BEGIN Data to examine
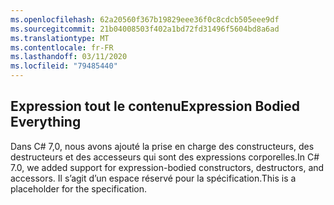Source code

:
 ```yaml
---
ms.openlocfilehash: 62a20560f367b19829eee36f0c8cdcb505eee9df
ms.sourcegitcommit: 21b04008503f402a1bd72fd31496f5604bd8a6ad
ms.translationtype: MT
ms.contentlocale: fr-FR
ms.lasthandoff: 03/11/2020
ms.locfileid: "79485440"
---
```

## <a name="expression-bodied-everything"></a><span data-ttu-id="f5d76-101">Expression tout le contenu</span><span class="sxs-lookup"><span data-stu-id="f5d76-101">Expression Bodied Everything</span></span>

<span data-ttu-id="f5d76-102">Dans C# 7,0, nous avons ajouté la prise en charge des constructeurs, des destructeurs et des accesseurs qui sont des expressions corporelles.</span><span class="sxs-lookup"><span data-stu-id="f5d76-102">In C# 7.0, we added support for expression-bodied constructors, destructors, and accessors.</span></span>  <span data-ttu-id="f5d76-103">Il s’agit d’un espace réservé pour la spécification.</span><span class="sxs-lookup"><span data-stu-id="f5d76-103">This is a placeholder for the specification.</span></span>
END Data to examine
Task to complete – Go through the records and count the lines that include the string "span"; state that number alone.

Task answer – 2